Pin It No, I’m lying. This isn’t a funny post.
Apologies in advance to people that come here for a laugh – and I know there are two or three, because I see my name on their blogrolls with the words "Navel Gazing - for a chuckle" or something like that next to it, (eeeek the PRESSURE) and now they're gonna have to update their links to "Navel Gazing - Daily Dose of Depression" or "Navel Gazing - making you want to stab yourself in the eye with a fork since 2007." Sorry about that.
Man, I miss my DH. I've discovered something. All this time, I thought I just grew out of being depressed, magically, when I got married. The truth is, my DH is my anti-depressant. I haven't been depressed in eleven years. Now that he is gone what feels like all the time, I feel myself falling into the blue. His support, his strength, his love, his understanding - they've literally kept me sane for 11 years. Well. Sane - ish. It's a big job. (I miss you hon. Come back soon. Preferably early.)

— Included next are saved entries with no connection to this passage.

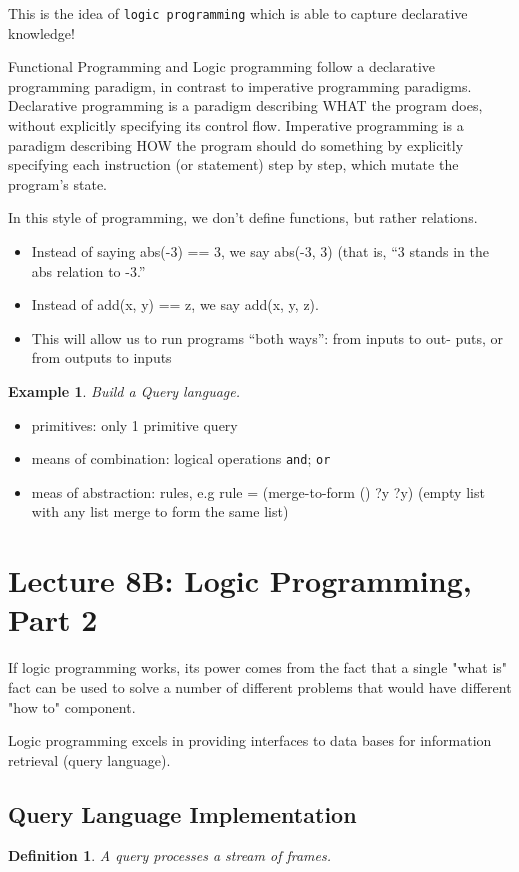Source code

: \documentclass[a4paper,twoside]{article}
\newtheorem{example}[theorem]{Example}
\newtheorem{definition}[theorem]{Definition}
\numberwithin{equation}{section}
\begin{document}
This is the idea of \texttt{logic programming} which is able to capture declarative knowledge!

Functional Programming and Logic programming follow a declarative programming paradigm, in contrast to imperative programming paradigms.
Declarative programming is a paradigm describing WHAT the program does, without explicitly specifying its control flow.
Imperative programming is a paradigm describing HOW the program should do something by explicitly
specifying each instruction (or statement) step by step, which mutate the program's state.

In this style of programming, we don't define functions, but rather
relations.
\begin{itemize}
    \item Instead of saying abs(-3) == 3, we say abs(-3, 3) (that is, “3
        stands in the abs relation to -3.”
    \item Instead of add(x, y) == z, we say add(x, y, z).
    \item This will allow us to run programs “both ways”: from inputs to out-
        puts, or from outputs to inputs
\end{itemize}

\begin{example}
    Build a Query language.
\end{example}
\begin{itemize}
    \item primitives: only 1 primitive query
    \item means of combination: logical operations \texttt{and}; \texttt{or}
    \item meas of abstraction: rules, e.g rule = (merge-to-form () ?y ?y) (empty list with any
    list merge to form the same list)
\end{itemize}

\section{Lecture 8B: Logic Programming, Part 2}
If logic programming works, its power comes from the fact that a single "what is" fact can be
used to solve a number of different problems that would have different "how to" component.

Logic programming excels in providing interfaces to data bases for information retrieval (query language).

\subsection{Query Language Implementation}
\begin{definition}
    A query processes a stream of frames.
\end{definition}
\end{document}
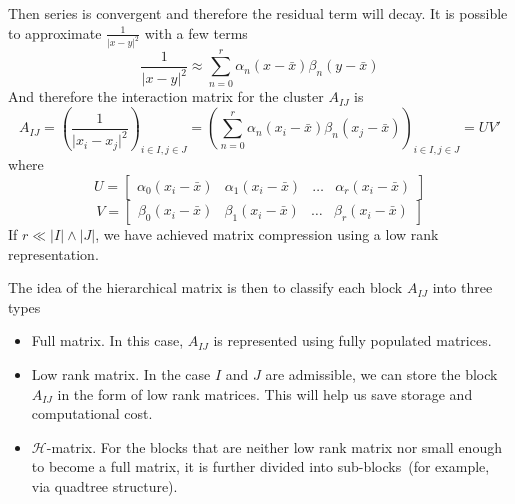 \documentclass[3p,,preprint,12pt]{elsarticle}
\theoremstyle{definition}
\begin{document}
Then series is convergent and therefore the residual term will decay. It is possible to approximate $\frac{1}{{|x - y{|^2}}}$ with a few terms
\begin{equation}
	\frac{1}{{|x - y{|^2}}} \approx \sum_{n=0}^r \alpha_n(x-\bar x)\beta_n(y-\bar x)
\end{equation}
And therefore the interaction matrix for the cluster $A_{IJ}$ is 
\begin{equation}
	A_{IJ} = \left(\frac{1}{{|x_i - x_j{|^2}}}\right)_{i\in I, j\in J} =\left( \sum_{n=0}^r \alpha_n(x_i-\bar x)\beta_n(x_j-\bar x)\right)_{i\in I, j\in J} = UV'
\end{equation}
where
\begin{equation}
	U = \begin{bmatrix}
		\alpha_0(x_i-\bar x)& \alpha_1(x_i-\bar x)&\ldots & \alpha_r(x_i-\bar x)
	\end{bmatrix}
\end{equation}
\begin{equation}
	V = \begin{bmatrix}
		\beta_0(x_i-\bar x)& \beta_1(x_i-\bar x)&\ldots & \beta_r(x_i-\bar x)
	\end{bmatrix}
\end{equation}
If $r\ll |I|\wedge |J|$, we have achieved matrix compression using a low rank representation. 

The idea of the hierarchical matrix is then to classify each block $A_{IJ}$ into three types
\begin{itemize}
\item Full matrix. In this case, $A_{IJ}$ is represented using fully populated matrices.
\item Low rank matrix. In the case $I$ and $J$ are admissible, we can store the block $A_{IJ}$ in the form of low rank matrices. This will help us save storage and computational cost.
	\item $\mathcal{H}$-matrix. For the blocks that are neither low rank matrix nor small enough to become a full matrix, it is further divided into sub-blocks~(for example, via quadtree structure). 
\end{itemize}
\end{document}
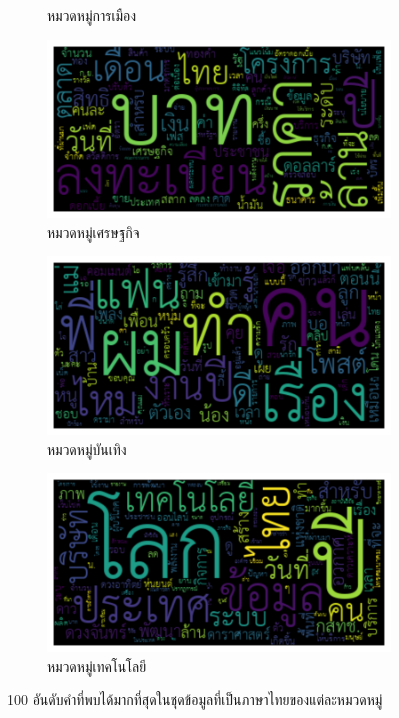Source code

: \documentclass[12pt,oneside,openright,a4paper]{cpe-thai-project}
\begin{document}
\begin{itemize}
\begin{figure}[!ht]
\begin{subfigure}{0.49\textwidth}
            \caption{หมวดหมู่การเมือง}
            \label{fig:subim_th4}
          \end{subfigure}
          \begin{subfigure}{0.49\textwidth}
            \includegraphics[width=\linewidth]{./img/thai_stat/money_wc.png} 
            \caption{หมวดหมู่เศรษฐกิจ}
            \label{fig:subim_th3}
          \end{subfigure}
          \begin{subfigure}{0.49\textwidth}
            \includegraphics[width=\linewidth]{./img/thai_stat/ent_wc.png} 
            \caption{หมวดหมู่บันเทิง}
            \label{fig:subim_th5}
          \end{subfigure}
          \begin{subfigure}{0.49\textwidth}
            \includegraphics[width=\linewidth]{./img/thai_stat/tech_wc.png}
            \caption{หมวดหมู่เทคโนโลยี}
            \label{fig:subim_th6}
          \end{subfigure}
          \caption{100 อันดับคำที่พบได้มากที่สุดในชุดข้อมูลที่เป็นภาษาไทยของแต่ละหมวดหมู่}
          \label{fig:tag_wc_thai}
        \end{figure}
        

\end{itemize}
\end{document}
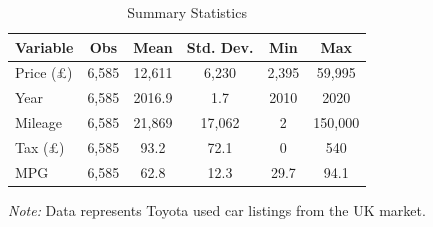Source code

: 
\begin{table}[ht]
    \centering
    \caption{Summary Statistics}
    \label{tab:summary_stats}
    \begin{threeparttable}
    \begin{tabular}{lccccc}
        \toprule
        Variable & Obs & Mean & Std. Dev. & Min & Max \\
        \midrule
        Price (\pounds) & 6,585 & 12,611 & 6,230 & 2,395 & 59,995 \\
        Year & 6,585 & 2016.9 & 1.7 & 2010 & 2020 \\
        Mileage & 6,585 & 21,869 & 17,062 & 2 & 150,000 \\
        Tax (\pounds) & 6,585 & 93.2 & 72.1 & 0 & 540 \\
        MPG & 6,585 & 62.8 & 12.3 & 29.7 & 94.1 \\
        \bottomrule
    \end{tabular}
    \begin{tablenotes}
        \small
        \item \textit{Note:} Data represents Toyota used car listings from the UK market.
    \end{tablenotes}
    \end{threeparttable}
\end{table}
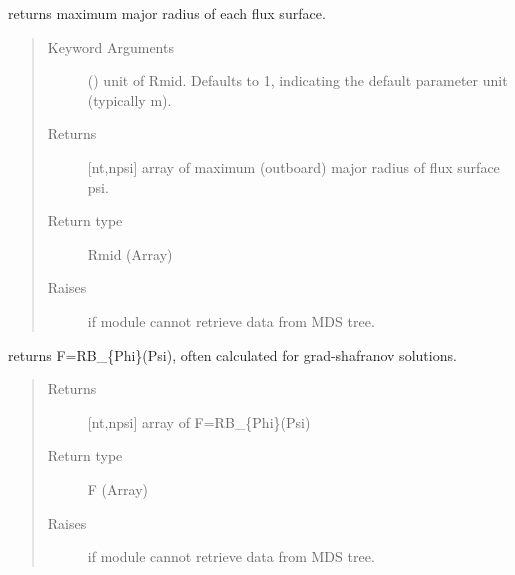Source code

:\documentclass[letterpaper,10pt,english]{sphinxmanual}
\begin{document}
\begin{fulllineitems}
\begin{fulllineitems}
\label{\detokenize{eqtools:eqtools.CModEFIT.CModEFITTree.getRmidPsi}}
returns maximum major radius of each flux surface.
\begin{quote}\begin{description}
\item[{Keyword Arguments}] \leavevmode
{} () \textendash{} unit of Rmid.  Defaults to 1, indicating
the default parameter unit (typically m).

\item[{Returns}] \leavevmode
{[}nt,npsi{]} array of maximum (outboard) major radius of
flux surface psi.

\item[{Return type}] \leavevmode
Rmid (Array)

\item[{Raises}] \leavevmode
{} \textendash{} if module cannot retrieve data from MDS tree.

\end{description}\end{quote}

\end{fulllineitems}


\begin{fulllineitems}
\label{\detokenize{eqtools:eqtools.CModEFIT.CModEFITTree.getF}}
returns F=RB\_\{Phi\}(Psi), often calculated for grad-shafranov
solutions.
\begin{quote}\begin{description}
\item[{Returns}] \leavevmode
{[}nt,npsi{]} array of F=RB\_\{Phi\}(Psi)

\item[{Return type}] \leavevmode
F (Array)

\item[{Raises}] \leavevmode
{} \textendash{} if module cannot retrieve data from MDS tree.


\end{description}
\end{quote}
\end{fulllineitems}
\end{fulllineitems}
\end{document}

I know I must be sort of depressed because I've lost my will to email people. SERIOUSLY. That's big. Usually (and my family will attest to this) the second I get an email I respond. My awesome sister-in-law will sit down and write these great, newsy emails to me and I will receive them and immediately write back. I know she probably winces when she gets an email back five minutes later because the ball's back in her court again ALREADY, bwa-ha-ha... But now I have email that's like, DAYS old. That's serious. I haven't started the Christmas letter, and haven't filled out Abby's birthday party invitations. I need to snap out of this.
Dude. I just pounded back, like, five Wild Cherry capri suns in a row and I think I might be a little drunk. I'd better go sleep it off.